• Task requirements:
The answer must consist of every line from the entries below that contains the word "connected".

• Available data:
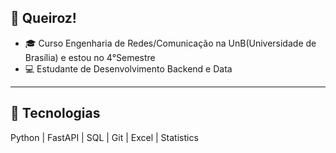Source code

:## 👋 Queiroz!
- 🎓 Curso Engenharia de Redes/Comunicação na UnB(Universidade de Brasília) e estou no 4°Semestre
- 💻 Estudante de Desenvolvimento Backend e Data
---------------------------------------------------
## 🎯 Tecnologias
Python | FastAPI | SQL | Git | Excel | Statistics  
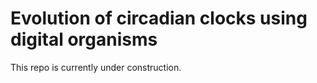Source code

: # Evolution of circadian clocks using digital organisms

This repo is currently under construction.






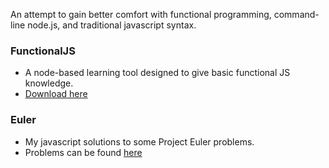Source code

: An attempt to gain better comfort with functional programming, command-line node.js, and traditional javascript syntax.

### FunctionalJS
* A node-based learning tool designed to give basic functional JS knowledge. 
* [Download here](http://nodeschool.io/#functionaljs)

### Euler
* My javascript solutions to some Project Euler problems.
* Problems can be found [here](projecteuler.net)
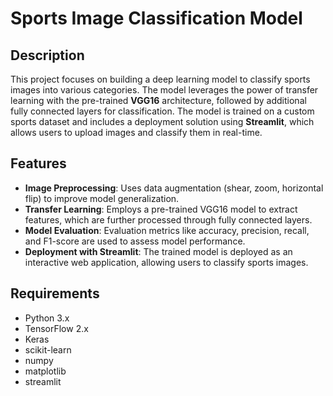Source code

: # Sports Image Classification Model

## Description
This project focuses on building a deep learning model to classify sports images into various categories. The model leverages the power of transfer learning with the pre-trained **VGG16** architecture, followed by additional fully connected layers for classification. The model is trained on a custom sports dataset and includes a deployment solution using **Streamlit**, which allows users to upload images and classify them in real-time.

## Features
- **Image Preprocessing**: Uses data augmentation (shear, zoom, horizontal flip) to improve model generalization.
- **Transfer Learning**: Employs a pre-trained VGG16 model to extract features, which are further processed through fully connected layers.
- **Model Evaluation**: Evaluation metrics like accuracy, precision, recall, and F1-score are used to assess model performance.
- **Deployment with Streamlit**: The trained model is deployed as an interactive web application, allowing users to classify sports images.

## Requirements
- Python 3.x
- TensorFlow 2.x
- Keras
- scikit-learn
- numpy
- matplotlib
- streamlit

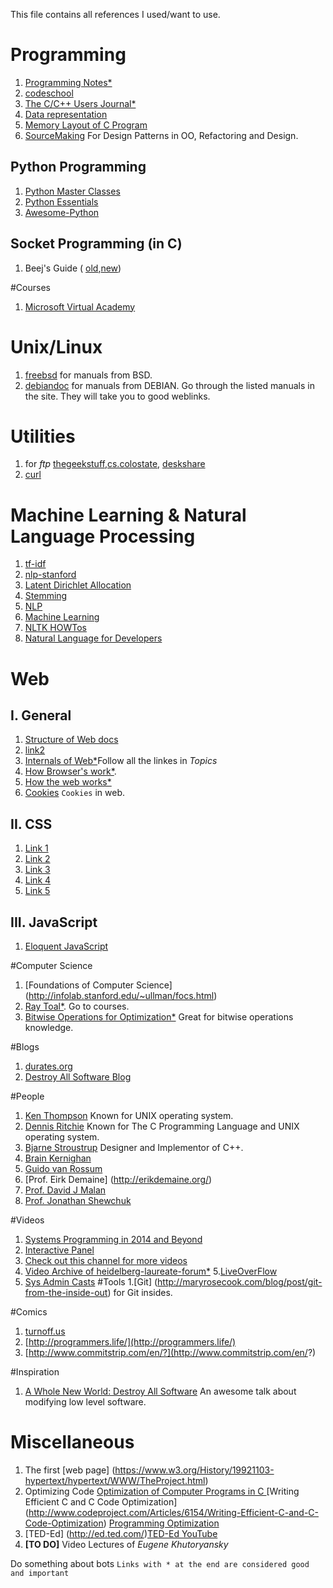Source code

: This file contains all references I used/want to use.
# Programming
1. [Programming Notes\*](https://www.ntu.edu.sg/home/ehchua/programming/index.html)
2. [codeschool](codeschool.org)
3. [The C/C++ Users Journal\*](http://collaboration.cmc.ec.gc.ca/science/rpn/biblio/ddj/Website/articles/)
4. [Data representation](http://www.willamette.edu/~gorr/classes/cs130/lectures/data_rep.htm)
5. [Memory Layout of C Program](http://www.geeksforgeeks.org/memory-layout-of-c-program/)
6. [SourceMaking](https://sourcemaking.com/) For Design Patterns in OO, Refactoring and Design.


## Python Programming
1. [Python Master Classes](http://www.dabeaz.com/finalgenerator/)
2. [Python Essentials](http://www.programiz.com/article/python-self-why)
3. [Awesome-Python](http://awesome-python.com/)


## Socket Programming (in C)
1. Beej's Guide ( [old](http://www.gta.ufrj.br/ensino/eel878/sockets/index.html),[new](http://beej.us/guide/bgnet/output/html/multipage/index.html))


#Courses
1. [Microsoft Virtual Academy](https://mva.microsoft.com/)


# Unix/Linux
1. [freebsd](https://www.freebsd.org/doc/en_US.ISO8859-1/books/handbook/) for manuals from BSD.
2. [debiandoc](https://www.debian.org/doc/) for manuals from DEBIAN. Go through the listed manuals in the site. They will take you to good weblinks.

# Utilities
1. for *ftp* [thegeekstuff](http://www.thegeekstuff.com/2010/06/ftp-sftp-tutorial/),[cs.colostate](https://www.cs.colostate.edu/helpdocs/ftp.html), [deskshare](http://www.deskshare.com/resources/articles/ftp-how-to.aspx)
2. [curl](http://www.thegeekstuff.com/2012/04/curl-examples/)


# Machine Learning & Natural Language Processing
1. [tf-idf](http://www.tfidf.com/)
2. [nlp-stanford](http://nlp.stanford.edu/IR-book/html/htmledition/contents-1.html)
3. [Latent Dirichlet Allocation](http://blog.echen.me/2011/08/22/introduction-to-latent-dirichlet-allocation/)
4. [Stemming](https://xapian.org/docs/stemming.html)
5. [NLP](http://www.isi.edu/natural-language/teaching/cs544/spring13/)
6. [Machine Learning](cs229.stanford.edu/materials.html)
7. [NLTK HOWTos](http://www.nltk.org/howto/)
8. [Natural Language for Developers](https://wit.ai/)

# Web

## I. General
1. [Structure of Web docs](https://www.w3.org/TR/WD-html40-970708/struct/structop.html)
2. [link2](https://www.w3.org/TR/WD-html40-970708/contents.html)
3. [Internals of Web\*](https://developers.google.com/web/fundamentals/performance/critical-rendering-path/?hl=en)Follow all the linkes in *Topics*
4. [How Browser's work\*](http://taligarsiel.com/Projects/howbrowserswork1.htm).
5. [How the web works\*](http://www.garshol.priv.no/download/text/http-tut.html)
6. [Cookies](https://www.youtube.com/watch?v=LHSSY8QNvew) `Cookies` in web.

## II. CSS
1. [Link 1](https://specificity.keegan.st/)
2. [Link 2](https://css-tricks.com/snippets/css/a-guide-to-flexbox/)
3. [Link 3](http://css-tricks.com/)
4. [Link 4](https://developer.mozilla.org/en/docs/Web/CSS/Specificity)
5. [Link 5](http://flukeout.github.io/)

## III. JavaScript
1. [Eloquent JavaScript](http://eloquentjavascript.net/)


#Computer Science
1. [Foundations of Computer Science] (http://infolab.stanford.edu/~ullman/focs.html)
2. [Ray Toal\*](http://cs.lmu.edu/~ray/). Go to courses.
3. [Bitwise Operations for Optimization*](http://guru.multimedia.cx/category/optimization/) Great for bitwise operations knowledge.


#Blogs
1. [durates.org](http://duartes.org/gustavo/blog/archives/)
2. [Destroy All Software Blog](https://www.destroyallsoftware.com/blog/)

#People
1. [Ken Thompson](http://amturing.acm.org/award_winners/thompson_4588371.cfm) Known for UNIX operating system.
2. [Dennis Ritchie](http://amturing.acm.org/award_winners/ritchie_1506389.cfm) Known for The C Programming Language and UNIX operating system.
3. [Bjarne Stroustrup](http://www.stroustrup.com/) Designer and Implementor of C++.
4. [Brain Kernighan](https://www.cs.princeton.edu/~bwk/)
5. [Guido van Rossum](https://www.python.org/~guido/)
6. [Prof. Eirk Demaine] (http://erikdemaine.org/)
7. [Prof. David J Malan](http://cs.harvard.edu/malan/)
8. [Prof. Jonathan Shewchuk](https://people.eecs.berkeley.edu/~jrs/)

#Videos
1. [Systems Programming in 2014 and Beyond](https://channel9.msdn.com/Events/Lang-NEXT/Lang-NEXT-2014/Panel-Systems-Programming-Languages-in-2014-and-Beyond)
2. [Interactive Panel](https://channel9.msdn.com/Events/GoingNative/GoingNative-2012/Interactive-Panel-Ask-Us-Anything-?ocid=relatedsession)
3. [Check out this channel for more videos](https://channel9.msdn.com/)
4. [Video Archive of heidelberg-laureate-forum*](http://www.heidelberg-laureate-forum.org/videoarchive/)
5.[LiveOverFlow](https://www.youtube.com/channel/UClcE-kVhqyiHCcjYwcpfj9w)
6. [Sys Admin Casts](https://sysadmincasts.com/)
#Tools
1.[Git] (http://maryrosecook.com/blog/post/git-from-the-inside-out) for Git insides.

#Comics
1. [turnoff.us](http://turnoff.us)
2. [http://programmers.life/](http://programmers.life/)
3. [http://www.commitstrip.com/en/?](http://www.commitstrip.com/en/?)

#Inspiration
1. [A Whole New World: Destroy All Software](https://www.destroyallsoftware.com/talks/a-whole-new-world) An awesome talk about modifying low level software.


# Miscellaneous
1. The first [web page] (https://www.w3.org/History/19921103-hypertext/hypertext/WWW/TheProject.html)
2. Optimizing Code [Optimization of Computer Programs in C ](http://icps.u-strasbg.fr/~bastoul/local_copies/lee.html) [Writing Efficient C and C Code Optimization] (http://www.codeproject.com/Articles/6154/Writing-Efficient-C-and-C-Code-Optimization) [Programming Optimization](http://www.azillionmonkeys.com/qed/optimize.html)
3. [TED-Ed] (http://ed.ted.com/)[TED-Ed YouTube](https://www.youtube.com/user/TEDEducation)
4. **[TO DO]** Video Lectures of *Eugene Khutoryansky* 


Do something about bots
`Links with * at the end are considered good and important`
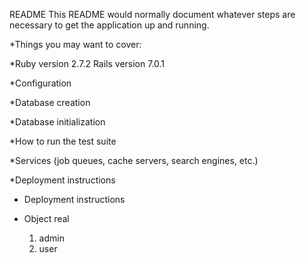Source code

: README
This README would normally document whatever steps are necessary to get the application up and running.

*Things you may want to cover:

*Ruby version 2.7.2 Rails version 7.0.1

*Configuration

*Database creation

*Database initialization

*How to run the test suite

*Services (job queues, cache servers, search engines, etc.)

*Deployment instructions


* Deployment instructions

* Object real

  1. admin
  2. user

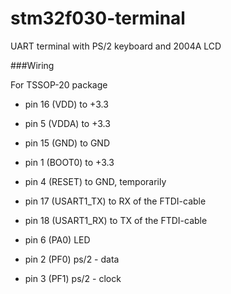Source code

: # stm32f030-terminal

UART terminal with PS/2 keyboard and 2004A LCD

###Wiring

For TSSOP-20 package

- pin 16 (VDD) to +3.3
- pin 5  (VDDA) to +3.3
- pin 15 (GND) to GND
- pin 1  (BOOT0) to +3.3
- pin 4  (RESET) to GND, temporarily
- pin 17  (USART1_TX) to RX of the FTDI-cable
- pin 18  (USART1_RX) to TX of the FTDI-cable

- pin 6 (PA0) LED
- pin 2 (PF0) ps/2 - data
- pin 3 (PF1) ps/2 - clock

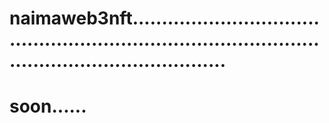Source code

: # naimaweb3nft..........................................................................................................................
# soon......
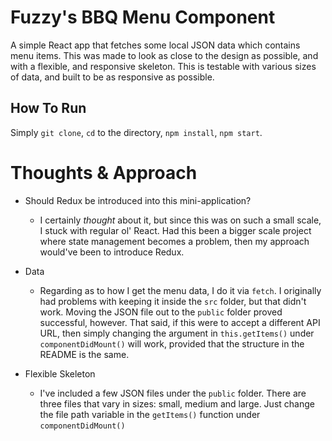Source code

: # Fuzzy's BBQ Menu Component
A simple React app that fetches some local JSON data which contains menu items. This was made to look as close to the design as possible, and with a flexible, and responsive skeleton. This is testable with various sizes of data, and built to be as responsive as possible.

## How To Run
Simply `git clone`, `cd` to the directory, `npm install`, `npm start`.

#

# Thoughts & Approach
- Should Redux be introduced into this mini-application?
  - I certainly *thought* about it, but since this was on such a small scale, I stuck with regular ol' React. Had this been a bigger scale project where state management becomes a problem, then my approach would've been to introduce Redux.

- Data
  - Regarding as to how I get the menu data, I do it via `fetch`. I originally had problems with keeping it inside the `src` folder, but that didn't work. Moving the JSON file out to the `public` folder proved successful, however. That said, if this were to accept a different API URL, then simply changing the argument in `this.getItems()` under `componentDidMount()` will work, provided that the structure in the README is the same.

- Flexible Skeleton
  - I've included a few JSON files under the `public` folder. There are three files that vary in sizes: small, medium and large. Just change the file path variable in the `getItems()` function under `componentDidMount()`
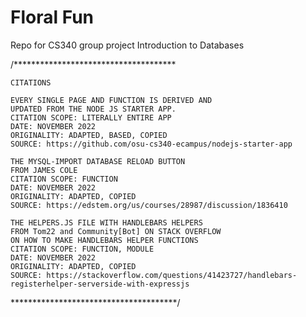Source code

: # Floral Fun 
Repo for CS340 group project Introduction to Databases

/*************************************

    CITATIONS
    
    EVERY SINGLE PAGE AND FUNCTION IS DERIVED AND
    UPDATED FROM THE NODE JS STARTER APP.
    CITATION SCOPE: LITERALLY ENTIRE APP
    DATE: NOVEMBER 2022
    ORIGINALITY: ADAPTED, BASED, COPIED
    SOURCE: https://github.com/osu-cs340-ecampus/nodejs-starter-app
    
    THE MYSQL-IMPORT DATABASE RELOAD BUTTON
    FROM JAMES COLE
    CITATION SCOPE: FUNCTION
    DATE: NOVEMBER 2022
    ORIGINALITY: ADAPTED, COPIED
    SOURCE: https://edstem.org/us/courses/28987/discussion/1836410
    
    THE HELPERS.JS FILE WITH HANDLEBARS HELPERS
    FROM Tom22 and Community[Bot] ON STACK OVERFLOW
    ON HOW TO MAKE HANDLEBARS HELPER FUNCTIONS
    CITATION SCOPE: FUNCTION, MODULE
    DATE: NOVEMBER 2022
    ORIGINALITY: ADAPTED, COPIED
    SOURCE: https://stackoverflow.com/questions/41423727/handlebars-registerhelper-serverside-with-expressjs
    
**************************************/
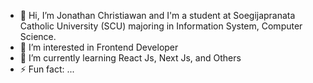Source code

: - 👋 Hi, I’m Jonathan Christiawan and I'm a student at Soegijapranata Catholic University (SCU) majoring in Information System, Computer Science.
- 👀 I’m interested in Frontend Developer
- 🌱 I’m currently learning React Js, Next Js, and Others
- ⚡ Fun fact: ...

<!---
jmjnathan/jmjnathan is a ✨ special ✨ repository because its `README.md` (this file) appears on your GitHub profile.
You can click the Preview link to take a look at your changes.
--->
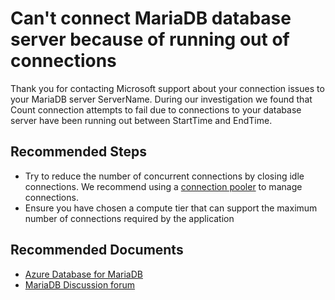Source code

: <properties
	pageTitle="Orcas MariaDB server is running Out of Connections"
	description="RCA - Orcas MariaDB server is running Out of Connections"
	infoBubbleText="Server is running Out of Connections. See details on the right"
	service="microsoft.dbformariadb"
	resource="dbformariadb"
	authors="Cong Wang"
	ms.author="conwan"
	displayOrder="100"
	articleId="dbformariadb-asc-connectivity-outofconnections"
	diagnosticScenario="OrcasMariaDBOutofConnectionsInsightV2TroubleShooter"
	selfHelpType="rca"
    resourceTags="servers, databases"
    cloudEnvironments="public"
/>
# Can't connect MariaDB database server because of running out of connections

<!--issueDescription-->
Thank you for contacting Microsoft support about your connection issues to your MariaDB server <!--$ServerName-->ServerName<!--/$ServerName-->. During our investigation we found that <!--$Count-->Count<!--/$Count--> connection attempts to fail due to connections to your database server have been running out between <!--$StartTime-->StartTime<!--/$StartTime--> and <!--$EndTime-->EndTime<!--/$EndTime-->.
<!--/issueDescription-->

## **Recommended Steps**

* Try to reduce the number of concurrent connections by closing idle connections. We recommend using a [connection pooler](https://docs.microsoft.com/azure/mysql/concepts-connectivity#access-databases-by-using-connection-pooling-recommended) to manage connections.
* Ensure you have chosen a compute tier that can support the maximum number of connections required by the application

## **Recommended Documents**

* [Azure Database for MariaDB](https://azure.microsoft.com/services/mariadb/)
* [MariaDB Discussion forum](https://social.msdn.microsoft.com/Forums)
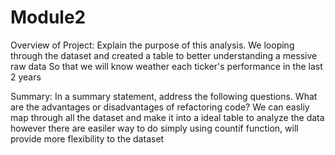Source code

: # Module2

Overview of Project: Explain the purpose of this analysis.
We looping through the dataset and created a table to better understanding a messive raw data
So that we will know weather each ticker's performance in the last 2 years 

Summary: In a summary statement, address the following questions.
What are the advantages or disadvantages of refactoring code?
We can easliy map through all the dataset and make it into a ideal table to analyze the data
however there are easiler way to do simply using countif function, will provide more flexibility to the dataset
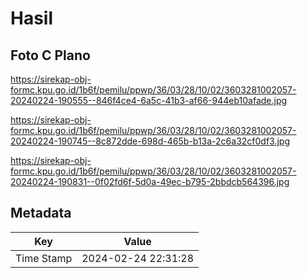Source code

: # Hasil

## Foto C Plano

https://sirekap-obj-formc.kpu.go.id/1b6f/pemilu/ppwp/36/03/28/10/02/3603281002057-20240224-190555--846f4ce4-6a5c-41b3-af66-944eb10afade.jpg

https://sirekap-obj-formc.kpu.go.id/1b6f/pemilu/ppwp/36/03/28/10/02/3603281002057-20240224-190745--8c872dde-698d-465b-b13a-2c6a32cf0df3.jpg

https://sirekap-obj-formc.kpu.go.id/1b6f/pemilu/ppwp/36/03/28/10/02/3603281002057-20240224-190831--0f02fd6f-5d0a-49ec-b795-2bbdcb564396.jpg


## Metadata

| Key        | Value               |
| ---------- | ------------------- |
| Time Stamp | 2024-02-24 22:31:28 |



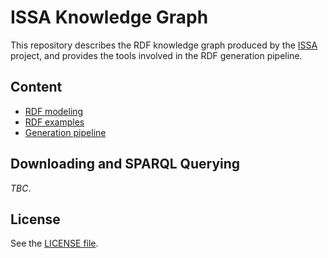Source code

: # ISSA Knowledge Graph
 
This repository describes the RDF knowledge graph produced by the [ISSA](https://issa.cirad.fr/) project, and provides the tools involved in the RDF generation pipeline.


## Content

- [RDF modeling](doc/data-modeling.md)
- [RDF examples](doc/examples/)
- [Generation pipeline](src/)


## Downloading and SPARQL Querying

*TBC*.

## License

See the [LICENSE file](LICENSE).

• Task output:
This project focuses on building a deep learning model to classify sports images into various categories. The model leverages the power of transfer learning with the pre-trained **VGG16** architecture, followed by additional fully connected layers for classification. The model is trained on a custom sports dataset and includes a deployment solution using **Streamlit**, which allows users to upload images and classify them in real-time.
- **Transfer Learning**: Employs a pre-trained VGG16 model to extract features, which are further processed through fully connected layers.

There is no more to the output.